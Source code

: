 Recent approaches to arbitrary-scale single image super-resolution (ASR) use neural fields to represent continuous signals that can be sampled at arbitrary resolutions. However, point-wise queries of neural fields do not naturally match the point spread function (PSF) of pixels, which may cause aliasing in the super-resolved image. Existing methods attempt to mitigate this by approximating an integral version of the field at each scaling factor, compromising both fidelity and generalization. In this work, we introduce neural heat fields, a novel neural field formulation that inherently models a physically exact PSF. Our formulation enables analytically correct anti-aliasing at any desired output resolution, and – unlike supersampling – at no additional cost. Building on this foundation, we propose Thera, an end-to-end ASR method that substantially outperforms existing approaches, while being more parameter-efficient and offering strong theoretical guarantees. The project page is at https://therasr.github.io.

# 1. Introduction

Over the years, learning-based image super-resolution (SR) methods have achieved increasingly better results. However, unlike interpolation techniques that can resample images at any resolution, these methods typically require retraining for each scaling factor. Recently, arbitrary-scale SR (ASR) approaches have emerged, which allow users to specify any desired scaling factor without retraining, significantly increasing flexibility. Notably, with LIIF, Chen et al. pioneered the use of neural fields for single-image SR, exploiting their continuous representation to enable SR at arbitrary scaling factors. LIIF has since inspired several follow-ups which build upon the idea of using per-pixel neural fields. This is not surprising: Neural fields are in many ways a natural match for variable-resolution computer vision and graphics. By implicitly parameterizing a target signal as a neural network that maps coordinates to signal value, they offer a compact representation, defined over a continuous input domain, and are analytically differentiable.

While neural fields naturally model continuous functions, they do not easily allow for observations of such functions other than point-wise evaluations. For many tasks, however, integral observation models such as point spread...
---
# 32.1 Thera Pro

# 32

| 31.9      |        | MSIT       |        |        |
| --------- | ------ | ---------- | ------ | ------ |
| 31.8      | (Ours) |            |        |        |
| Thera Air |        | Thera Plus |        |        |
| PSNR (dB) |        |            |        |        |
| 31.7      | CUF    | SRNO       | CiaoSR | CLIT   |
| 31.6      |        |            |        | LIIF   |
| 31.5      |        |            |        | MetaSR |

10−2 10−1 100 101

..............................

■ **Your goal**: Everything in the data above should be set down again precisely.

■ **Task answer**:
Source code

: Recent approaches to arbitrary-scale single image super-resolution (ASR) use neural fields to represent continuous signals that can be sampled at arbitrary resolutions. However, point-wise queries of neural fields do not naturally match the point spread function (PSF) of pixels, which may cause aliasing in the super-resolved image. Existing methods attempt to mitigate this by approximating an integral version of the field at each scaling factor, compromising both fidelity and generalization. In this work, we introduce neural heat fields, a novel neural field formulation that inherently models a physically exact PSF. Our formulation enables analytically correct anti-aliasing at any desired output resolution, and – unlike supersampling – at no additional cost. Building on this foundation, we propose Thera, an end-to-end ASR method that substantially outperforms existing approaches, while being more parameter-efficient and offering strong theoretical guarantees. The project page is at https://therasr.github.io.

# 1. Introduction

Over the years, learning-based image super-resolution (SR) methods have achieved increasingly better results. However, unlike interpolation techniques that can resample images at any resolution, these methods typically require retraining for each scaling factor. Recently, arbitrary-scale SR (ASR) approaches have emerged, which allow users to specify any desired scaling factor without retraining, significantly increasing flexibility. Notably, with LIIF, Chen et al. pioneered the use of neural fields for single-image SR, exploiting their continuous representation to enable SR at arbitrary scaling factors. LIIF has since inspired several follow-ups which build upon the idea of using per-pixel neural fields. This is not surprising: Neural fields are in many ways a natural match for variable-resolution computer vision and graphics. By implicitly parameterizing a target signal as a neural network that maps coordinates to signal value, they offer a compact representation, defined over a continuous input domain, and are analytically differentiable.

While neural fields naturally model continuous functions, they do not easily allow for observations of such functions other than point-wise evaluations. For many tasks, however, integral observation models such as point spread...
---
# 32.1 Thera Pro

# 32

| 31.9      |        | MSIT       |        |        |
| --------- | ------ | ---------- | ------ | ------ |
| 31.8      | (Ours) |            |        |        |
| Thera Air |        | Thera Plus |        |        |
| PSNR (dB) |        |            |        |        |
| 31.7      | CUF    | SRNO       | CiaoSR | CLIT   |
| 31.6      |        |            |        | LIIF   |
| 31.5      |        |            |        | MetaSR |

10−2 10−1 100 101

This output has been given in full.